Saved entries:
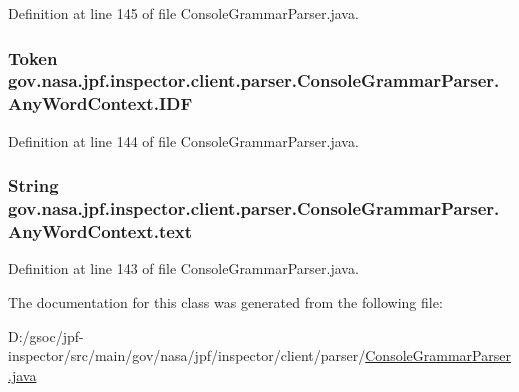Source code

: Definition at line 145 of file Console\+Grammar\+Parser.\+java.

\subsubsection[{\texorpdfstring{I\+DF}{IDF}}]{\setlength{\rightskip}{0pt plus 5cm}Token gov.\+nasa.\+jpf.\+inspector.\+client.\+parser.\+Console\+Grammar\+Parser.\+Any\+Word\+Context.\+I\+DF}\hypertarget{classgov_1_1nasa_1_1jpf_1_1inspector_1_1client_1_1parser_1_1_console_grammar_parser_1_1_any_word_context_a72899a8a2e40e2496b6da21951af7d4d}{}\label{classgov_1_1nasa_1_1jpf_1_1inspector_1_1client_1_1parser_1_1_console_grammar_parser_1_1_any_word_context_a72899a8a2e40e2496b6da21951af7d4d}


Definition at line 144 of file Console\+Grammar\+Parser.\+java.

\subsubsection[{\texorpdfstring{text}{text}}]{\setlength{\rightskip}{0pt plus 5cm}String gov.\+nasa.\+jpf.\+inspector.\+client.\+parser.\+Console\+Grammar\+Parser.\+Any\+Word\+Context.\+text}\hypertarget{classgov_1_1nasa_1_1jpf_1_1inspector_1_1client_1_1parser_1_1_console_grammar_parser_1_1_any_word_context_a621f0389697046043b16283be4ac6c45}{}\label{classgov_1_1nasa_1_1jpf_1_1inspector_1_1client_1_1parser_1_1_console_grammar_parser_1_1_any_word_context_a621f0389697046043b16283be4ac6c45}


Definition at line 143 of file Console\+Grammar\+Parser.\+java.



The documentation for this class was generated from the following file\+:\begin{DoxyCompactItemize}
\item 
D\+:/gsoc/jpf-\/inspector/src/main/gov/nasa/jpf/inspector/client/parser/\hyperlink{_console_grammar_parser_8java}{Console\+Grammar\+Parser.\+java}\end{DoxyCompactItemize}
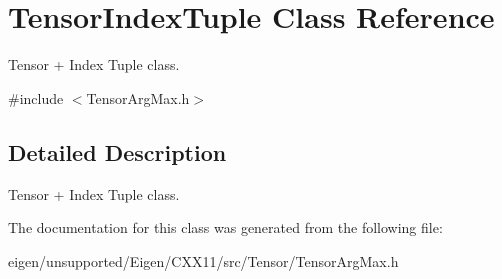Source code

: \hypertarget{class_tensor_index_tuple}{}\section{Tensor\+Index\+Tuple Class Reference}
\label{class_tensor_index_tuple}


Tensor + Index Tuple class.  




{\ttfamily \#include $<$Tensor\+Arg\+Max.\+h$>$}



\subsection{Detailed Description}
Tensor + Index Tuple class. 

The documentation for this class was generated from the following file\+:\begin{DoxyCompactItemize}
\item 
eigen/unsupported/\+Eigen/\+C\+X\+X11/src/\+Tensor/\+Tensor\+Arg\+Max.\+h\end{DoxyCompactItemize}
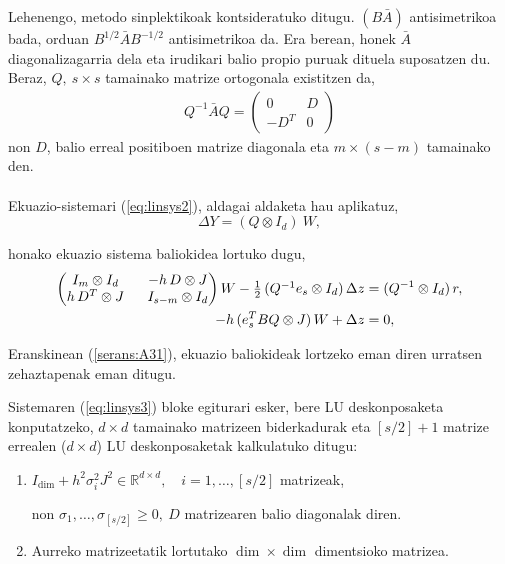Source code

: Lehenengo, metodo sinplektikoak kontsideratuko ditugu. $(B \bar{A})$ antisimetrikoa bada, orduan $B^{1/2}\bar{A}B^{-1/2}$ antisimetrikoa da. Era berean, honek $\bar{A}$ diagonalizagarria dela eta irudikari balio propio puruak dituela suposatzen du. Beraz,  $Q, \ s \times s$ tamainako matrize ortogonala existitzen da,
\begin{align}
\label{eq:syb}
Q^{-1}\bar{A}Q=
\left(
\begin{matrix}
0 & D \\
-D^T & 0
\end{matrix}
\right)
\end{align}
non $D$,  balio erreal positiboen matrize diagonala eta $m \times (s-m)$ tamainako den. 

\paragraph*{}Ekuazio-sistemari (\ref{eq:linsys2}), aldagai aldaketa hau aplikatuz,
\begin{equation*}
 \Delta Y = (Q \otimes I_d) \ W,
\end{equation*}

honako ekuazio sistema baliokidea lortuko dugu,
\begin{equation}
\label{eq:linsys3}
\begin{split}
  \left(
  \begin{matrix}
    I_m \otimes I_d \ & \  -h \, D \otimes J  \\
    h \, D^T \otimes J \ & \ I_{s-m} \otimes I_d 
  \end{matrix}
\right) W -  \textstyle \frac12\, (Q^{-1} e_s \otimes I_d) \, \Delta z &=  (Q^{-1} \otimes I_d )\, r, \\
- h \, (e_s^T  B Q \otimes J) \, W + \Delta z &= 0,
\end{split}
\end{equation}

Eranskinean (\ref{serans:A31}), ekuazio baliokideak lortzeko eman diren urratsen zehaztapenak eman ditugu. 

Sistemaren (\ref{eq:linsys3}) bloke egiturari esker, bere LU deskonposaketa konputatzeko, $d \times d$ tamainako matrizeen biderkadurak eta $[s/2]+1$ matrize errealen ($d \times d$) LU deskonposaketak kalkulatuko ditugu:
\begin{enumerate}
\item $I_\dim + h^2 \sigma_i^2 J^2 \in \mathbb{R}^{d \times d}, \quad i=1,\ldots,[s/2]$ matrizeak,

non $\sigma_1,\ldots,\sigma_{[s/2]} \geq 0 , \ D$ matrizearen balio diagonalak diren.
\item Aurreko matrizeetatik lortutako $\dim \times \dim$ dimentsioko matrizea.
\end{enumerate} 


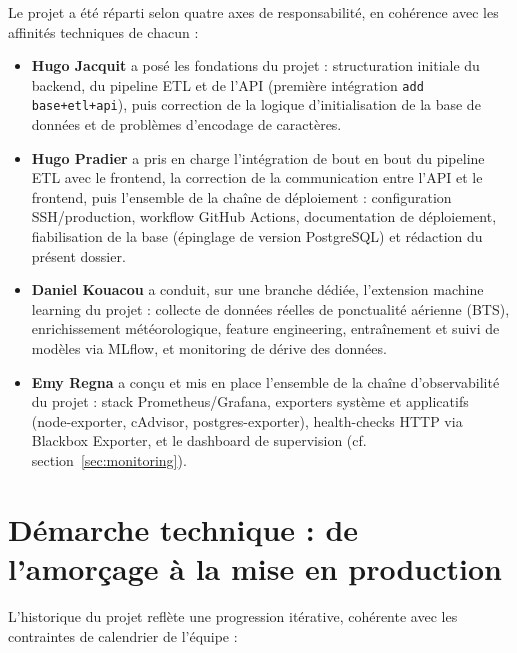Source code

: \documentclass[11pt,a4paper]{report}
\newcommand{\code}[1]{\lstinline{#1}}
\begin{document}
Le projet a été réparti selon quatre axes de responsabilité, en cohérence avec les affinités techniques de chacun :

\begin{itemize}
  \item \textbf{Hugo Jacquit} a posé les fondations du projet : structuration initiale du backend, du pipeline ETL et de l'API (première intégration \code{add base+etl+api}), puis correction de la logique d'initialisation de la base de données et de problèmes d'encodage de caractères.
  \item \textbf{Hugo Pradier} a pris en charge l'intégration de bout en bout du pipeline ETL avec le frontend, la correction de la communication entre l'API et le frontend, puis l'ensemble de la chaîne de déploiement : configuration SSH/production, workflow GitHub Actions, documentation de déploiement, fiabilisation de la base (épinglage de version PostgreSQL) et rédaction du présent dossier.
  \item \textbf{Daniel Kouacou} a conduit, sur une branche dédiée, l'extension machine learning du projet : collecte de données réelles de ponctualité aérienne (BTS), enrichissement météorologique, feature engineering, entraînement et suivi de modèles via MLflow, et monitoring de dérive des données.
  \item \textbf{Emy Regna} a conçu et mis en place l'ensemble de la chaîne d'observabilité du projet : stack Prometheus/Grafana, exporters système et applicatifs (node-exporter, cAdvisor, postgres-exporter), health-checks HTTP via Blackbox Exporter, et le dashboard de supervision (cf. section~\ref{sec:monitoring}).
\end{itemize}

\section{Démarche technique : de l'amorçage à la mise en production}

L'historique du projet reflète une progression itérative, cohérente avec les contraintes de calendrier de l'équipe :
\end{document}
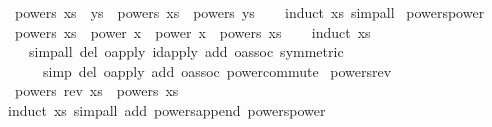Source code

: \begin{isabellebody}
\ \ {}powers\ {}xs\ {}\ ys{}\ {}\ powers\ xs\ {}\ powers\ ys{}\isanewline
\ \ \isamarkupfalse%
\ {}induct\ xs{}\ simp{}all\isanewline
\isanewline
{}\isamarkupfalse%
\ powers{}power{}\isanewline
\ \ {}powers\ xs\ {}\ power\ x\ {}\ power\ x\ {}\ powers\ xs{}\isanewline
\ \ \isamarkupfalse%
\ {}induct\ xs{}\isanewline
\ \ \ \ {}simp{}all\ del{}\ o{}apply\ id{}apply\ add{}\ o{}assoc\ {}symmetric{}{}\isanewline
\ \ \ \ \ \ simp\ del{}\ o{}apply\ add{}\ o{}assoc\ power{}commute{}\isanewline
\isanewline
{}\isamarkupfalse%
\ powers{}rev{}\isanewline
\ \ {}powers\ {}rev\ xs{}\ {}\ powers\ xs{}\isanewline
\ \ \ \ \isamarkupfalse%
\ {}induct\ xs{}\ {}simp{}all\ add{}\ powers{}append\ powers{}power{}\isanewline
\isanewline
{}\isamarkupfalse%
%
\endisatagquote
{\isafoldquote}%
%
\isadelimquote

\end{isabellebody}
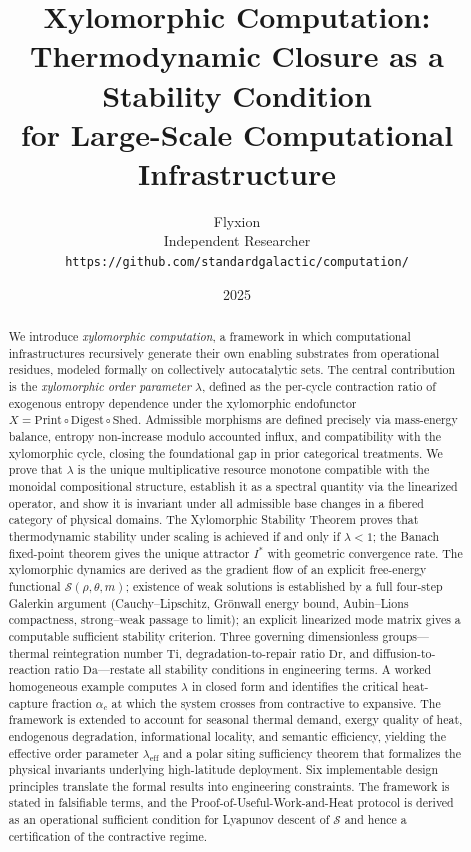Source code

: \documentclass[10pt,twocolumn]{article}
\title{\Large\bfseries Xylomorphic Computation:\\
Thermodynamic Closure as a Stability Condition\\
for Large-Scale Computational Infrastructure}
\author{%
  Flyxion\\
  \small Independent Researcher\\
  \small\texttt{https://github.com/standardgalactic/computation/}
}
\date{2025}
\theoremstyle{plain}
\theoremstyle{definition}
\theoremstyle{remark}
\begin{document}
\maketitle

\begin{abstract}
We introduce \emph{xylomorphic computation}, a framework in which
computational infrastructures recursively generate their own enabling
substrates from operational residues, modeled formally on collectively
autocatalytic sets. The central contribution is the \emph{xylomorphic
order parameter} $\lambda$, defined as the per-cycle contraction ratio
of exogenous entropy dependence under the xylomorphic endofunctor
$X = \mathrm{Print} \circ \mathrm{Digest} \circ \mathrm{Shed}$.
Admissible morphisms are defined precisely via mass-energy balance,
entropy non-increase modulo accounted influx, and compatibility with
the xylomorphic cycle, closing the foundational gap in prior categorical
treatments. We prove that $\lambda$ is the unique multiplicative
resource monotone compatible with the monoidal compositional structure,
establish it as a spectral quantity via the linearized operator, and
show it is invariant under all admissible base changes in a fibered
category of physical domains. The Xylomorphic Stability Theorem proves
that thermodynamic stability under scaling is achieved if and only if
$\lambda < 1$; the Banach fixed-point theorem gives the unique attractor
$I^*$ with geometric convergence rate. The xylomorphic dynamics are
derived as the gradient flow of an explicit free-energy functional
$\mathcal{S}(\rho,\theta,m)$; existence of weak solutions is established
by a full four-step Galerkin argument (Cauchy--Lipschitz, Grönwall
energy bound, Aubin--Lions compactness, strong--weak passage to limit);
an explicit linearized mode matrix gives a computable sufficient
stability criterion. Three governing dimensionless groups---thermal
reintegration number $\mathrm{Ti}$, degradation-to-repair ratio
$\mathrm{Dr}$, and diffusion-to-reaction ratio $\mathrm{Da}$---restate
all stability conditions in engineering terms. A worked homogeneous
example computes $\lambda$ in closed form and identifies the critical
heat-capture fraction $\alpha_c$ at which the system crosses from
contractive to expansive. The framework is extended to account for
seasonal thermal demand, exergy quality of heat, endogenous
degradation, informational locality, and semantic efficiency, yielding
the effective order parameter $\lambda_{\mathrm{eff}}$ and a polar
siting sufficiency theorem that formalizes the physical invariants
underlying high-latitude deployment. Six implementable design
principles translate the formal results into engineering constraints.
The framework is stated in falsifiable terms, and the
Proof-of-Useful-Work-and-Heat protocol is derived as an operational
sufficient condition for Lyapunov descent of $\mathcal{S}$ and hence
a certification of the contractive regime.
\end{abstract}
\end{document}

Description of the task: Report each line in the entries where the string "order" occurs.

Written solution:
order parameter} $\lambda$, defined as the per-cycle contraction ratio
the effective order parameter $\lambda_{\mathrm{eff}}$ and a polar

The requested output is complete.